Another mom told us she had to get her daughter's school nurse to "put pressure on [Sundance] to release her."

And it's not just Sundance, we got emails about other facilities too. The parent of a 9-year-old child told CBS11 he was "held against his will and mine," at another facility. One patient said "I was also a victim a being held hostage."

According to the Texas State Code, emergency detentions are allowed if someone is deemed mentally ill or a risk to others. A facility can hold you against your will and against your parent's will in some cases.

For safety reasons, it makes sense. But mental health advocates say the law is abused.
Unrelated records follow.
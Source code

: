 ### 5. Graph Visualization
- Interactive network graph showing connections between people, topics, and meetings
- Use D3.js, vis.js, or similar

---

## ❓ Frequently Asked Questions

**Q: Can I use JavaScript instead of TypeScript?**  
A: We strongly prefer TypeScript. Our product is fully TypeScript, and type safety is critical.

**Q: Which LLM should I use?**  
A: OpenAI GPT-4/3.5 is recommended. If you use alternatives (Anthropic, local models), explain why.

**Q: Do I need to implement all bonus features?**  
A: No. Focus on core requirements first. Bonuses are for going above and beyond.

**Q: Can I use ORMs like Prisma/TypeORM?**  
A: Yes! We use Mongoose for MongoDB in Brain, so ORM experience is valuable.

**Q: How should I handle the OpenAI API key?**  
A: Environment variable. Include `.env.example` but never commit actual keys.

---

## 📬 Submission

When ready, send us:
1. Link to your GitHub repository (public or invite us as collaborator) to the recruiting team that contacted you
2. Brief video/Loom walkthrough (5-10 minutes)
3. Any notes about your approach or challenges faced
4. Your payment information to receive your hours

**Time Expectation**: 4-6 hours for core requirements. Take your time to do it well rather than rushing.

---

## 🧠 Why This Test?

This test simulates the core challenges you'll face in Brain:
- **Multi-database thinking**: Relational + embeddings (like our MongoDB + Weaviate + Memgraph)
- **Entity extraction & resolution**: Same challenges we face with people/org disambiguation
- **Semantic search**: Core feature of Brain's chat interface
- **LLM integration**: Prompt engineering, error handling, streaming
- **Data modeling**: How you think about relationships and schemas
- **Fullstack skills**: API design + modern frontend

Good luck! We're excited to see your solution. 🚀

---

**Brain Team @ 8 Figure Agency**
"We've gone from around 18,000 applications for involuntary commitment in 2005 to over 47,000 last year," Lee Spiller with Citizen's Commission on Human Rights said. He believes there are financial incentives.

Spiller said, sometimes the officer brings the patient to a facility, just like Bell. In other cases, a parent voluntarily admits the loved one of child.

Either way, he says most families have no idea they're relinquishing their rights and may need the court's help. "Essentially we're treating the mentally ill worse than we treat criminal defendants," Spiller told the I-Team.

Bell's family spent four days fighting to get the 15-year-old released from Sundance. They hired an attorney, who then got a judge's order to release Bell. They also got a bill from the hospital for $2,400.